* _TO DO_
In the entries below, find the line with "top-level control (Windows, Linux, Android, Web).|" and print exactly every line from there up to and including the line with "initialized (Windows, Linux, Android, Web).|", with no other lines.

BEGIN GIVEN INFORMATION

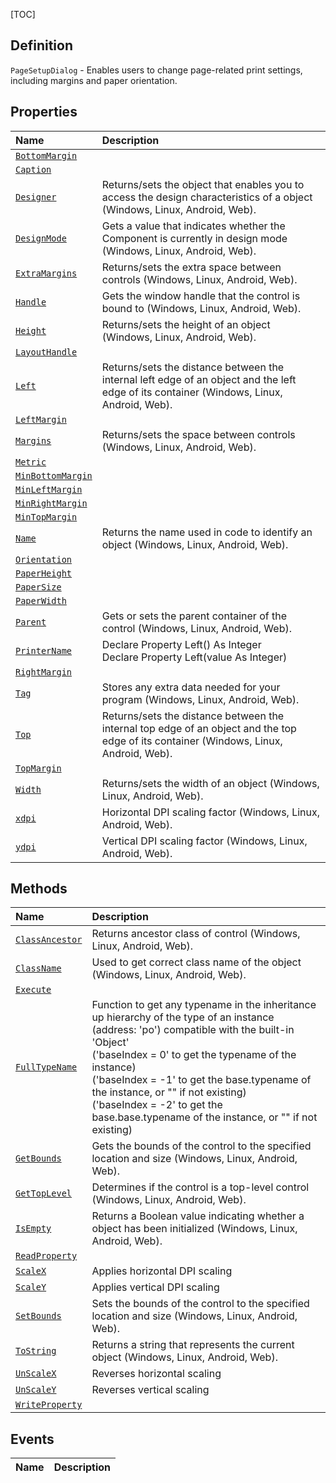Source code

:[TOC]
## Definition

`PageSetupDialog` - Enables users to change page-related print settings, including margins and paper orientation.

## Properties
|Name|Description|
| :------------ | :------------ |
|[`BottomMargin`]("PageSetupDialog.BottomMargin.md")||
|[`Caption`]("PageSetupDialog.Caption.md")||
|[`Designer`]("My.Sys.Object.Designer.md")|Returns/sets the object that enables you to access the design characteristics of a object (Windows, Linux, Android, Web).|
|[`DesignMode`]("Component.DesignMode.md")|Gets a value that indicates whether the Component is currently in design mode (Windows, Linux, Android, Web).|
|[`ExtraMargins`]("Component.ExtraMargins.md")|Returns/sets the extra space between controls (Windows, Linux, Android, Web).|
|[`Handle`]("Component.Handle.md")|Gets the window handle that the control is bound to (Windows, Linux, Android, Web).|
|[`Height`]("Component.Height.md")|Returns/sets the height of an object (Windows, Linux, Android, Web).|
|[`LayoutHandle`]("Component.LayoutHandle.md")||
|[`Left`]("Component.Left.md")|Returns/sets the distance between the internal left edge of an object and the left edge of its container (Windows, Linux, Android, Web).|
|[`LeftMargin`]("PageSetupDialog.LeftMargin.md")||
|[`Margins`]("Component.Margins.md")|Returns/sets the space between controls (Windows, Linux, Android, Web).|
|[`Metric`]("PageSetupDialog.Metric.md")||
|[`MinBottomMargin`]("PageSetupDialog.MinBottomMargin.md")||
|[`MinLeftMargin`]("PageSetupDialog.MinLeftMargin.md")||
|[`MinRightMargin`]("PageSetupDialog.MinRightMargin.md")||
|[`MinTopMargin`]("PageSetupDialog.MinTopMargin.md")||
|[`Name`]("Component.Name.md")|Returns the name used in code to identify an object (Windows, Linux, Android, Web).|
|[`Orientation`]("PageSetupDialog.Orientation.md")||
|[`PaperHeight`]("PageSetupDialog.PaperHeight.md")||
|[`PaperSize`]("PageSetupDialog.PaperSize.md")||
|[`PaperWidth`]("PageSetupDialog.PaperWidth.md")||
|[`Parent`]("Component.Parent.md")|Gets or sets the parent container of the control (Windows, Linux, Android, Web).|
|[`PrinterName`]("PageSetupDialog.PrinterName.md")|Declare Property Left() As Integer <br> Declare Property Left(value As Integer)|
|[`RightMargin`]("PageSetupDialog.RightMargin.md")||
|[`Tag`]("Component.Tag.md")|Stores any extra data needed for your program (Windows, Linux, Android, Web).|
|[`Top`]("Component.Top.md")|Returns/sets the distance between the internal top edge of an object and the top edge of its container (Windows, Linux, Android, Web).|
|[`TopMargin`]("PageSetupDialog.TopMargin.md")||
|[`Width`]("Component.Width.md")|Returns/sets the width of an object (Windows, Linux, Android, Web).|
|[`xdpi`]("My.Sys.Object.xdpi.md")|Horizontal DPI scaling factor (Windows, Linux, Android, Web).|
|[`ydpi`]("My.Sys.Object.ydpi.md")|Vertical DPI scaling factor (Windows, Linux, Android, Web).|

## Methods
|Name|Description|
| :------------ | :------------ |
|[`ClassAncestor`]("Component.ClassAncestor.md")|Returns ancestor class of control (Windows, Linux, Android, Web).|
|[`ClassName`]("My.Sys.Object.ClassName.md")|Used to get correct class name of the object (Windows, Linux, Android, Web).|
|[`Execute`]("PageSetupDialog.Execute.md")||
|[`FullTypeName`]("My.Sys.Object.FullTypeName.md")|Function to get any typename in the inheritance up hierarchy of the type of an instance (address: 'po') compatible with the built-in 'Object' <br>  ('baseIndex =  0' to get the typename of the instance) <br>  ('baseIndex = -1' to get the base.typename of the instance, or "" if not existing) <br>  ('baseIndex = -2' to get the base.base.typename of the instance, or "" if not existing)|
|[`GetBounds`]("Component.GetBounds.md")|Gets the bounds of the control to the specified location and size (Windows, Linux, Android, Web).|
|[`GetTopLevel`]("Component.GetTopLevel.md")|Determines if the control is a top-level control (Windows, Linux, Android, Web).|
|[`IsEmpty`]("My.Sys.Object.IsEmpty.md")|Returns a Boolean value indicating whether a object has been initialized (Windows, Linux, Android, Web).|
|[`ReadProperty`]("Dialog.ReadProperty.md")||
|[`ScaleX`]("My.Sys.Object.ScaleX.md")|Applies horizontal DPI scaling|
|[`ScaleY`]("My.Sys.Object.ScaleY.md")|Applies vertical DPI scaling|
|[`SetBounds`]("Component.SetBounds.md")|Sets the bounds of the control to the specified location and size (Windows, Linux, Android, Web).|
|[`ToString`]("Component.ToString.md")|Returns a string that represents the current object (Windows, Linux, Android, Web).|
|[`UnScaleX`]("My.Sys.Object.UnScaleX.md")|Reverses horizontal scaling|
|[`UnScaleY`]("My.Sys.Object.UnScaleY.md")|Reverses vertical scaling|
|[`WriteProperty`]("Dialog.WriteProperty.md")||
## Events
|Name|Description|
| :------------ | :------------ |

END GIVEN INFORMATION

* _SOLUTION TO THE PROBLEM_
|[`GetTopLevel`]("Component.GetTopLevel.md")|Determines if the control is a top-level control (Windows, Linux, Android, Web).|
|[`IsEmpty`]("My.Sys.Object.IsEmpty.md")|Returns a Boolean value indicating whether a object has been initialized (Windows, Linux, Android, Web).|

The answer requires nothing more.